RE: Tuning deadlocks

  • From: "Allen, Brandon" <Brandon.Allen@xxxxxxxxxxx>
  • To: <peterdixon001@xxxxxxxxxxx>, <oracle-l@xxxxxxxxxxxxx>
  • Date: Fri, 16 Sep 2005 08:46:56 -0700

What do you mean by "cope with"?  I believe Oracle's only way of coping with 
deadlocks is to immediately terminate the transaction that detects the deadlock 
condition and roll it back, allowing the other transaction to proceed.  I don't 
know why this would be done any quicker in one database than another unless one 
was just on a CPU-bound server so it was running more slowly in general.  
Deadlocks are generally a problem with the application configuration - you 
could look at the trace file created when it occurs to find the objects and SQL 
statements involved, then fix the application to prevent them from recurring.
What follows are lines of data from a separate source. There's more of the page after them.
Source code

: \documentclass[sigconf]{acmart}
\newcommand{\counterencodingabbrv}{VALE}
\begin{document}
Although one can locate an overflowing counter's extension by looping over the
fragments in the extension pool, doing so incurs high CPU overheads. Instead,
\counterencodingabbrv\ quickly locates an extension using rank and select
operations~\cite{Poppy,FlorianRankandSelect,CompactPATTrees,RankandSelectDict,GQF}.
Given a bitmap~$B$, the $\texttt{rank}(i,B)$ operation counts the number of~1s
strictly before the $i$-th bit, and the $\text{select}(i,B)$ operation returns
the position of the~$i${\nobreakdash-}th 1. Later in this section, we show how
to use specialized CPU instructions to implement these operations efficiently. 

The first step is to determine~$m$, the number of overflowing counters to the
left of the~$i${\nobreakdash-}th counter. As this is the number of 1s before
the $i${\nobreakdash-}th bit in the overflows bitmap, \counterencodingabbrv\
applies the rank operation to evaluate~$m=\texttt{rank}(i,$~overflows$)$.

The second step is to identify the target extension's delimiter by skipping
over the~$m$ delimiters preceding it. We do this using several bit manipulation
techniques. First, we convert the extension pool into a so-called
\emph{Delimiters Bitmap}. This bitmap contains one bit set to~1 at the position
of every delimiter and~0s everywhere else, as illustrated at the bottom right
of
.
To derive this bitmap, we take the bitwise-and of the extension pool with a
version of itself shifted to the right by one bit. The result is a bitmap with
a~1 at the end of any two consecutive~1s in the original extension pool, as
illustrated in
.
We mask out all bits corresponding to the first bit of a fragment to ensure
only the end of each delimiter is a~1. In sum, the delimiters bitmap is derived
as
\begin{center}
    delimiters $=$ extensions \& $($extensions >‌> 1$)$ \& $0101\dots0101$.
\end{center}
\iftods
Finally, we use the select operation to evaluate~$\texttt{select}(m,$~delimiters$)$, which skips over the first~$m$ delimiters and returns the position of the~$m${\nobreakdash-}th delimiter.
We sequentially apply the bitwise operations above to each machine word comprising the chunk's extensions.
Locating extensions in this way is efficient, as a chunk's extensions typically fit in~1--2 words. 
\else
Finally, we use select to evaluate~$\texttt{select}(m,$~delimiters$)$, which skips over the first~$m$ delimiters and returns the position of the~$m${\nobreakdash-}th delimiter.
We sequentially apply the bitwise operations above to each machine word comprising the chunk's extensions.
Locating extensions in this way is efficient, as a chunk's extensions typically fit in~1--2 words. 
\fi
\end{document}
-----Original Message-----
From: oracle-l-bounce@xxxxxxxxxxxxx
[mailto:oracle-l-bounce@xxxxxxxxxxxxx]On Behalf Of Peter Dixon
Sent: Friday, September 16, 2005 2:44 AM
To: oracle-l@xxxxxxxxxxxxx
Subject: Tuning deadlocks


I have two live databases running the same application, one of the databases 
has deadlocks which the database seems to cope with quicker than the same 
application running on the other database. It version 8.1.7.4 and I have 
checked the init.ora including hidden parameters like LM_DD_INTERVAL
are there any other parameters which might resolve this problem?